PROBLEM TO SOLVE:
In the data below, find the line containing "modification has occurred." and the line containing "### Calling a function", then reproduce them and every line between, exactly. Omit pictures.

DATA RECORDS:
****

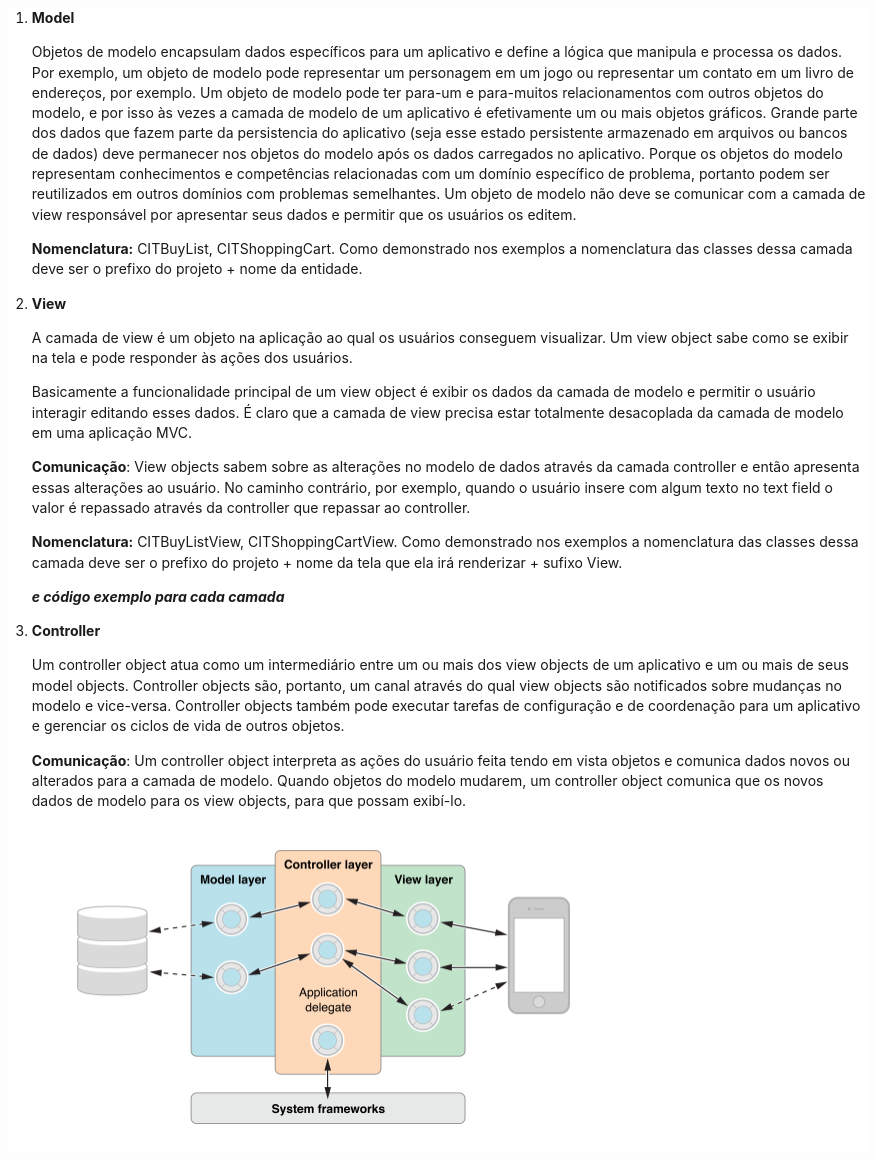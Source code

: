 
1. **Model**

	Objetos de modelo encapsulam dados específicos para um aplicativo e define a lógica que manipula e processa os dados. Por exemplo, um objeto de modelo pode representar um personagem em um jogo ou representar um contato em um livro de endereços, por exemplo. Um objeto de modelo pode ter para-um e para-muitos relacionamentos com outros objetos do modelo, e por isso às vezes a camada de modelo de um aplicativo é efetivamente um ou mais objetos gráficos. Grande parte dos dados que fazem parte da persistencia do aplicativo (seja esse estado persistente armazenado em arquivos ou bancos de dados) deve permanecer nos objetos do modelo após os dados carregados no aplicativo. Porque os objetos do modelo representam conhecimentos e competências relacionadas com um domínio específico de problema, portanto podem ser reutilizados em outros domínios com problemas semelhantes. Um objeto de modelo não deve se comunicar com a camada de view responsável por apresentar seus dados e permitir que os usuários os editem.

	**Nomenclatura:** CITBuyList, CITShoppingCart. Como demonstrado nos exemplos a nomenclatura das classes dessa camada deve ser o prefixo do projeto + nome da entidade.

0. **View**

	A camada de view é um objeto na aplicação ao qual os usuários conseguem visualizar. Um view object sabe como se exibir na tela e pode responder às ações dos usuários.

	Basicamente a funcionalidade principal de um view object é exibir os dados da camada de modelo e permitir o usuário interagir editando esses dados. É claro que a camada de view precisa estar totalmente desacoplada da camada de modelo em uma aplicação MVC.

	**Comunicação**: View objects sabem sobre as alterações no modelo de dados através da camada controller e então apresenta essas alterações ao usuário. No caminho contrário, por exemplo, quando o usuário insere com algum texto no text field o valor é repassado através da controller que repassar ao controller.

	**Nomenclatura:** CITBuyListView, CITShoppingCartView. Como demonstrado nos exemplos a nomenclatura das classes dessa camada deve ser o prefixo do projeto + nome da tela que ela irá renderizar + sufixo View.

	**_e código exemplo para cada camada_**

0. **Controller**

	Um controller object atua como um intermediário entre um ou mais dos view objects de um aplicativo e um ou mais de seus model objects. Controller objects são, portanto, um canal através do qual view objects são notificados sobre mudanças no modelo e vice-versa. Controller objects também pode executar tarefas de configuração e de coordenação para um aplicativo e gerenciar os ciclos de vida de outros objetos.

	**Comunicação**: Um controller object interpreta as ações do usuário feita tendo em vista objetos e comunica dados novos ou alterados para a camada de modelo. Quando objetos do modelo mudarem, um controller object comunica que os novos dados de modelo para os view objects, para que possam exibí-lo.

	![image alt text](images/desenhoarquitetural_2.png)
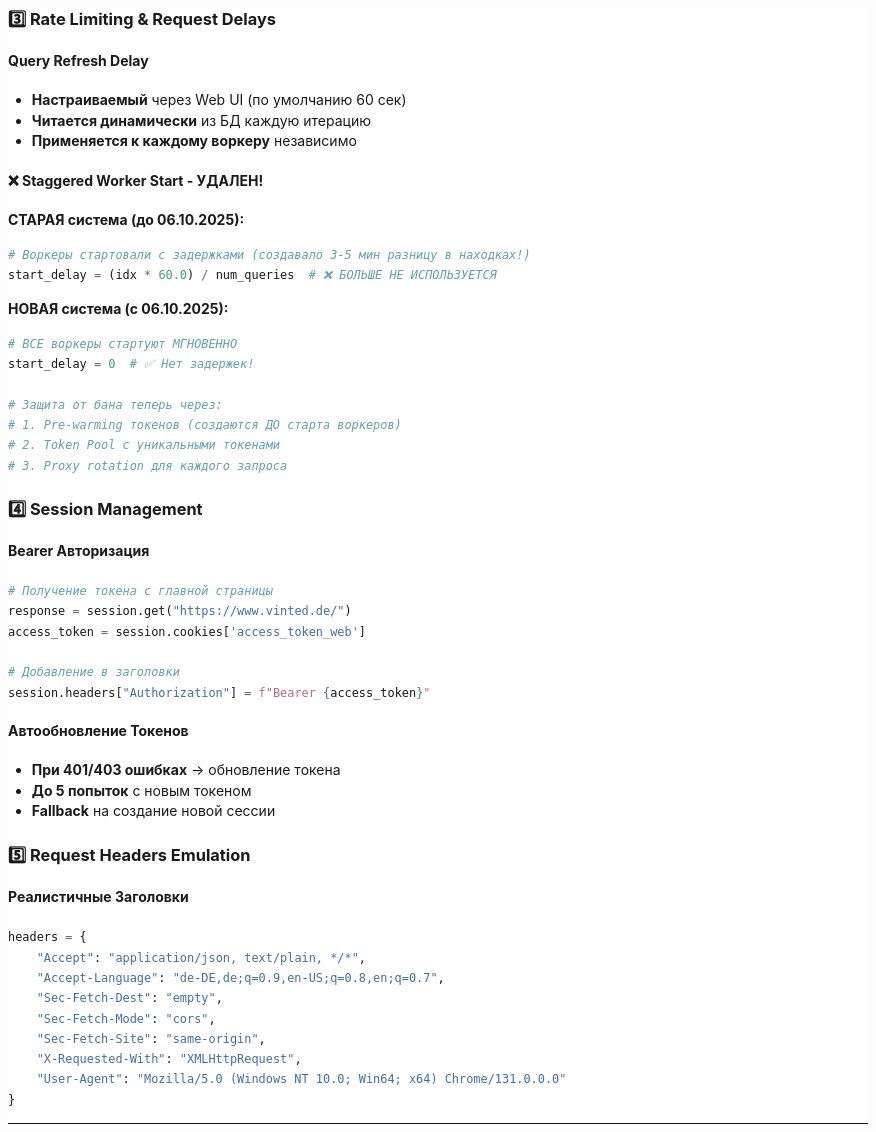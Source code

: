 ### 3️⃣ Rate Limiting & Request Delays

#### Query Refresh Delay

- **Настраиваемый** через Web UI (по умолчанию 60 сек)
- **Читается динамически** из БД каждую итерацию
- **Применяется к каждому воркеру** независимо

#### ❌ Staggered Worker Start - УДАЛЕН!

**СТАРАЯ система (до 06.10.2025):**
```python
# Воркеры стартовали с задержками (создавало 3-5 мин разницу в находках!)
start_delay = (idx * 60.0) / num_queries  # ❌ БОЛЬШЕ НЕ ИСПОЛЬЗУЕТСЯ
```

**НОВАЯ система (с 06.10.2025):**
```python
# ВСЕ воркеры стартуют МГНОВЕННО
start_delay = 0  # ✅ Нет задержек!

# Защита от бана теперь через:
# 1. Pre-warming токенов (создаются ДО старта воркеров)
# 2. Token Pool с уникальными токенами
# 3. Proxy rotation для каждого запроса
```

### 4️⃣ Session Management

#### Bearer Авторизация

```python
# Получение токена с главной страницы
response = session.get("https://www.vinted.de/")
access_token = session.cookies['access_token_web']

# Добавление в заголовки
session.headers["Authorization"] = f"Bearer {access_token}"
```

#### Автообновление Токенов

- **При 401/403 ошибках** → обновление токена
- **До 5 попыток** с новым токеном
- **Fallback** на создание новой сессии

### 5️⃣ Request Headers Emulation

#### Реалистичные Заголовки

```python
headers = {
    "Accept": "application/json, text/plain, */*",
    "Accept-Language": "de-DE,de;q=0.9,en-US;q=0.8,en;q=0.7",
    "Sec-Fetch-Dest": "empty",
    "Sec-Fetch-Mode": "cors",
    "Sec-Fetch-Site": "same-origin",
    "X-Requested-With": "XMLHttpRequest",
    "User-Agent": "Mozilla/5.0 (Windows NT 10.0; Win64; x64) Chrome/131.0.0.0"
}
```

---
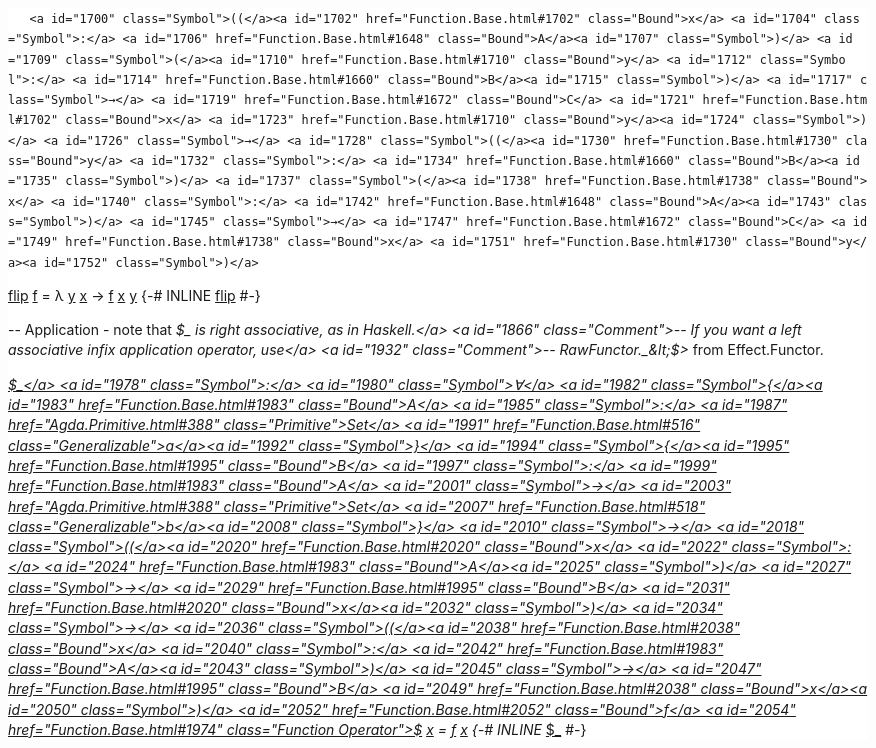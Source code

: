        <a id="1700" class="Symbol">((</a><a id="1702" href="Function.Base.html#1702" class="Bound">x</a> <a id="1704" class="Symbol">:</a> <a id="1706" href="Function.Base.html#1648" class="Bound">A</a><a id="1707" class="Symbol">)</a> <a id="1709" class="Symbol">(</a><a id="1710" href="Function.Base.html#1710" class="Bound">y</a> <a id="1712" class="Symbol">:</a> <a id="1714" href="Function.Base.html#1660" class="Bound">B</a><a id="1715" class="Symbol">)</a> <a id="1717" class="Symbol">→</a> <a id="1719" href="Function.Base.html#1672" class="Bound">C</a> <a id="1721" href="Function.Base.html#1702" class="Bound">x</a> <a id="1723" href="Function.Base.html#1710" class="Bound">y</a><a id="1724" class="Symbol">)</a> <a id="1726" class="Symbol">→</a> <a id="1728" class="Symbol">((</a><a id="1730" href="Function.Base.html#1730" class="Bound">y</a> <a id="1732" class="Symbol">:</a> <a id="1734" href="Function.Base.html#1660" class="Bound">B</a><a id="1735" class="Symbol">)</a> <a id="1737" class="Symbol">(</a><a id="1738" href="Function.Base.html#1738" class="Bound">x</a> <a id="1740" class="Symbol">:</a> <a id="1742" href="Function.Base.html#1648" class="Bound">A</a><a id="1743" class="Symbol">)</a> <a id="1745" class="Symbol">→</a> <a id="1747" href="Function.Base.html#1672" class="Bound">C</a> <a id="1749" href="Function.Base.html#1738" class="Bound">x</a> <a id="1751" href="Function.Base.html#1730" class="Bound">y</a><a id="1752" class="Symbol">)</a>
<a id="1754" href="Function.Base.html#1638" class="Function">flip</a> <a id="1759" href="Function.Base.html#1759" class="Bound">f</a> <a id="1761" class="Symbol">=</a> <a id="1763" class="Symbol">λ</a> <a id="1765" href="Function.Base.html#1765" class="Bound">y</a> <a id="1767" href="Function.Base.html#1767" class="Bound">x</a> <a id="1769" class="Symbol">→</a> <a id="1771" href="Function.Base.html#1759" class="Bound">f</a> <a id="1773" href="Function.Base.html#1767" class="Bound">x</a> <a id="1775" href="Function.Base.html#1765" class="Bound">y</a>
<a id="1777" class="Symbol">{-#</a> <a id="1781" class="Keyword">INLINE</a> <a id="1788" href="Function.Base.html#1638" class="Function">flip</a> <a id="1793" class="Symbol">#-}</a>

<a id="1798" class="Comment">-- Application - note that _$_ is right associative, as in Haskell.</a>
<a id="1866" class="Comment">-- If you want a left associative infix application operator, use</a>
<a id="1932" class="Comment">-- RawFunctor._&lt;$&gt;_ from Effect.Functor.</a>

<a id="_$_"></a><a id="1974" href="Function.Base.html#1974" class="Function Operator">_$_</a> <a id="1978" class="Symbol">:</a> <a id="1980" class="Symbol">∀</a> <a id="1982" class="Symbol">{</a><a id="1983" href="Function.Base.html#1983" class="Bound">A</a> <a id="1985" class="Symbol">:</a> <a id="1987" href="Agda.Primitive.html#388" class="Primitive">Set</a> <a id="1991" href="Function.Base.html#516" class="Generalizable">a</a><a id="1992" class="Symbol">}</a> <a id="1994" class="Symbol">{</a><a id="1995" href="Function.Base.html#1995" class="Bound">B</a> <a id="1997" class="Symbol">:</a> <a id="1999" href="Function.Base.html#1983" class="Bound">A</a> <a id="2001" class="Symbol">→</a> <a id="2003" href="Agda.Primitive.html#388" class="Primitive">Set</a> <a id="2007" href="Function.Base.html#518" class="Generalizable">b</a><a id="2008" class="Symbol">}</a> <a id="2010" class="Symbol">→</a>
      <a id="2018" class="Symbol">((</a><a id="2020" href="Function.Base.html#2020" class="Bound">x</a> <a id="2022" class="Symbol">:</a> <a id="2024" href="Function.Base.html#1983" class="Bound">A</a><a id="2025" class="Symbol">)</a> <a id="2027" class="Symbol">→</a> <a id="2029" href="Function.Base.html#1995" class="Bound">B</a> <a id="2031" href="Function.Base.html#2020" class="Bound">x</a><a id="2032" class="Symbol">)</a> <a id="2034" class="Symbol">→</a> <a id="2036" class="Symbol">((</a><a id="2038" href="Function.Base.html#2038" class="Bound">x</a> <a id="2040" class="Symbol">:</a> <a id="2042" href="Function.Base.html#1983" class="Bound">A</a><a id="2043" class="Symbol">)</a> <a id="2045" class="Symbol">→</a> <a id="2047" href="Function.Base.html#1995" class="Bound">B</a> <a id="2049" href="Function.Base.html#2038" class="Bound">x</a><a id="2050" class="Symbol">)</a>
<a id="2052" href="Function.Base.html#2052" class="Bound">f</a> <a id="2054" href="Function.Base.html#1974" class="Function Operator">$</a> <a id="2056" href="Function.Base.html#2056" class="Bound">x</a> <a id="2058" class="Symbol">=</a> <a id="2060" href="Function.Base.html#2052" class="Bound">f</a> <a id="2062" href="Function.Base.html#2056" class="Bound">x</a>
<a id="2064" class="Symbol">{-#</a> <a id="2068" class="Keyword">INLINE</a> <a id="2075" href="Function.Base.html#1974" class="Function Operator">_$_</a> <a id="2079" class="Symbol">#-}</a>
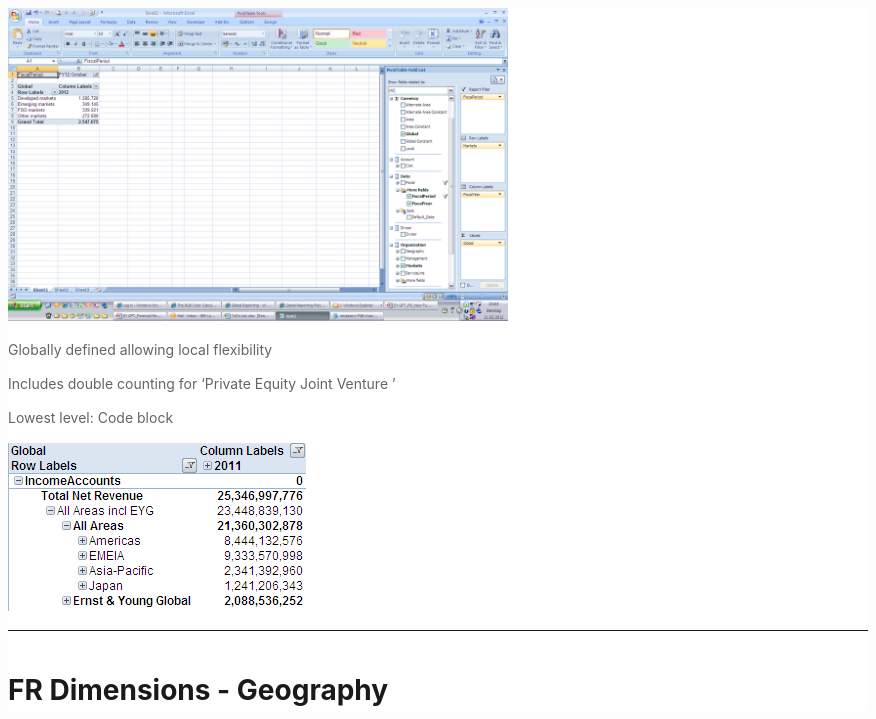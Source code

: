 <img src="img/EY GFT Financial Reporting Training39.png" width=500px />

<span style="color:#646464">Globally defined allowing local flexibility</span>

<span style="color:#646464">Includes</span>  <span style="color:#646464">double counting for ‘Private Equity Joint Venture</span>  <span style="color:#646464">’</span>

<span style="color:#646464">Lowest level:</span>  <span style="color:#646464">Code block</span>

<img src="img/EY GFT Financial Reporting Training40.png" width=298px />



---

# FR Dimensions - Geography
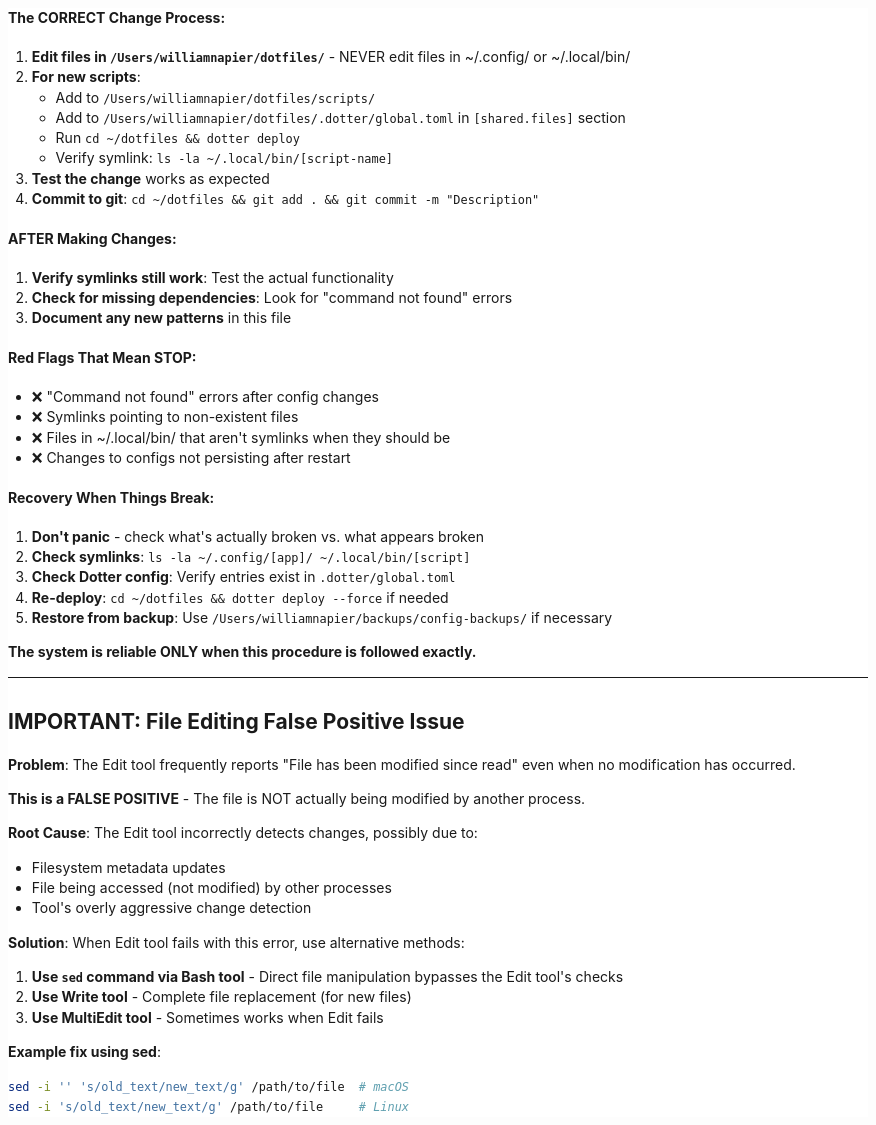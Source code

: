 #### The CORRECT Change Process:
1. **Edit files in `/Users/williamnapier/dotfiles/`** - NEVER edit files in ~/.config/ or ~/.local/bin/
2. **For new scripts**: 
   - Add to `/Users/williamnapier/dotfiles/scripts/`
   - Add to `/Users/williamnapier/dotfiles/.dotter/global.toml` in `[shared.files]` section
   - Run `cd ~/dotfiles && dotter deploy`
   - Verify symlink: `ls -la ~/.local/bin/[script-name]`
3. **Test the change** works as expected
4. **Commit to git**: `cd ~/dotfiles && git add . && git commit -m "Description"`

#### AFTER Making Changes:
1. **Verify symlinks still work**: Test the actual functionality
2. **Check for missing dependencies**: Look for "command not found" errors
3. **Document any new patterns** in this file

#### Red Flags That Mean STOP:
- ❌ "Command not found" errors after config changes
- ❌ Symlinks pointing to non-existent files
- ❌ Files in ~/.local/bin/ that aren't symlinks when they should be
- ❌ Changes to configs not persisting after restart

#### Recovery When Things Break:
1. **Don't panic** - check what's actually broken vs. what appears broken
2. **Check symlinks**: `ls -la ~/.config/[app]/ ~/.local/bin/[script]`
3. **Check Dotter config**: Verify entries exist in `.dotter/global.toml`
4. **Re-deploy**: `cd ~/dotfiles && dotter deploy --force` if needed
5. **Restore from backup**: Use `/Users/williamnapier/backups/config-backups/` if necessary

**The system is reliable ONLY when this procedure is followed exactly.**

---

## IMPORTANT: File Editing False Positive Issue

**Problem**: The Edit tool frequently reports "File has been modified since read" even when no modification has occurred.

**This is a FALSE POSITIVE** - The file is NOT actually being modified by another process.

**Root Cause**: The Edit tool incorrectly detects changes, possibly due to:
- Filesystem metadata updates
- File being accessed (not modified) by other processes
- Tool's overly aggressive change detection

**Solution**: When Edit tool fails with this error, use alternative methods:
1. **Use `sed` command via Bash tool** - Direct file manipulation bypasses the Edit tool's checks
2. **Use Write tool** - Complete file replacement (for new files)
3. **Use MultiEdit tool** - Sometimes works when Edit fails

**Example fix using sed**:
```bash
sed -i '' 's/old_text/new_text/g' /path/to/file  # macOS
sed -i 's/old_text/new_text/g' /path/to/file     # Linux
```
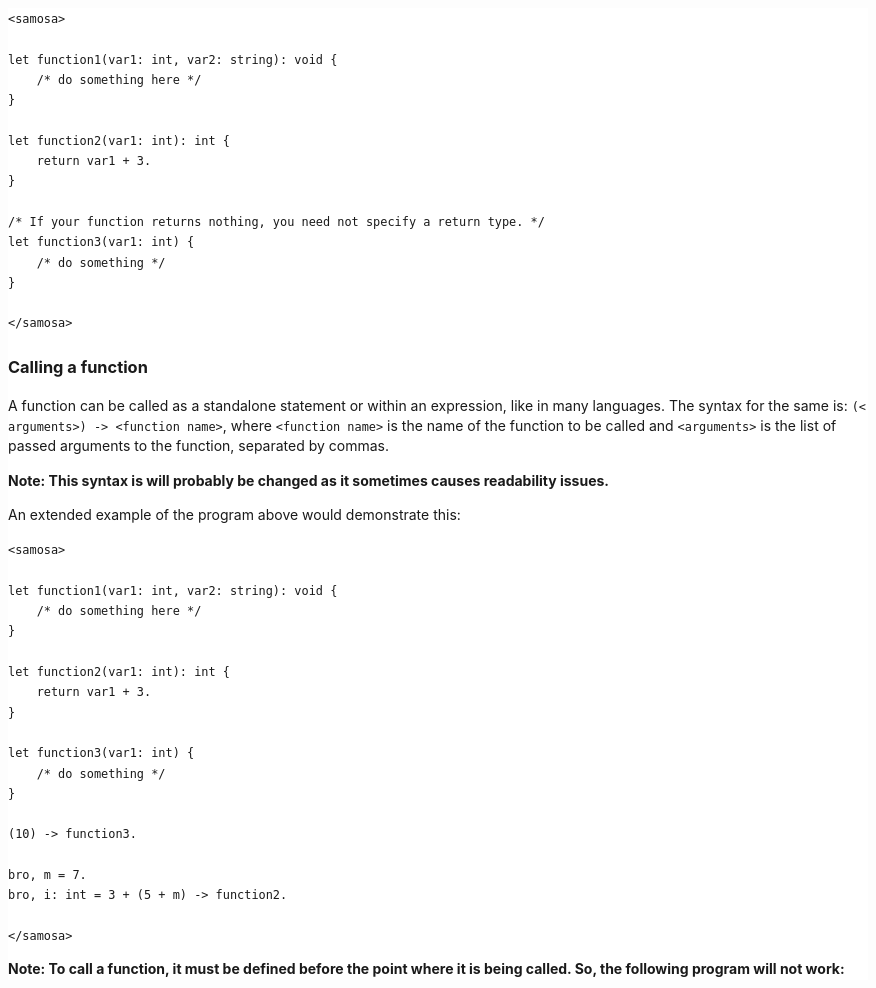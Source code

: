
 ```
<samosa>

let function1(var1: int, var2: string): void {
    /* do something here */
}

let function2(var1: int): int {
    return var1 + 3.
}

/* If your function returns nothing, you need not specify a return type. */
let function3(var1: int) {
    /* do something */
}

</samosa>
```

### Calling a function

A function can be called as a standalone statement or within an expression, like in many languages. The syntax for the same is: `(<arguments>) -> <function name>`, where `<function name>` is the name of the function to be called and `<arguments>` is the list of passed arguments to the function, separated by commas.

**Note: This syntax is will probably be changed as it sometimes causes readability issues.**

An extended example of the program above would demonstrate this:

```
<samosa>

let function1(var1: int, var2: string): void {
    /* do something here */
}

let function2(var1: int): int {
    return var1 + 3.
}

let function3(var1: int) {
    /* do something */
}

(10) -> function3.

bro, m = 7.
bro, i: int = 3 + (5 + m) -> function2.

</samosa>
```

**Note: To call a function, it must be defined before the point where it is being called. So, the following program will not work:**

****

RESULT:
**Problem**: The Edit tool frequently reports "File has been modified since read" even when no modification has occurred.

**This is a FALSE POSITIVE** - The file is NOT actually being modified by another process.

**Root Cause**: The Edit tool incorrectly detects changes, possibly due to:
- Filesystem metadata updates
- File being accessed (not modified) by other processes
- Tool's overly aggressive change detection

**Solution**: When Edit tool fails with this error, use alternative methods:
1. **Use `sed` command via Bash tool** - Direct file manipulation bypasses the Edit tool's checks
2. **Use Write tool** - Complete file replacement (for new files)
3. **Use MultiEdit tool** - Sometimes works when Edit fails

**Example fix using sed**:
```bash
sed -i '' 's/old_text/new_text/g' /path/to/file  # macOS
sed -i 's/old_text/new_text/g' /path/to/file     # Linux
```
Source code

:
 ```
<samosa>

let function1(var1: int, var2: string): void {
    /* do something here */
}

let function2(var1: int): int {
    return var1 + 3.
}

/* If your function returns nothing, you need not specify a return type. */
let function3(var1: int) {
    /* do something */
}

</samosa>
```

### Calling a function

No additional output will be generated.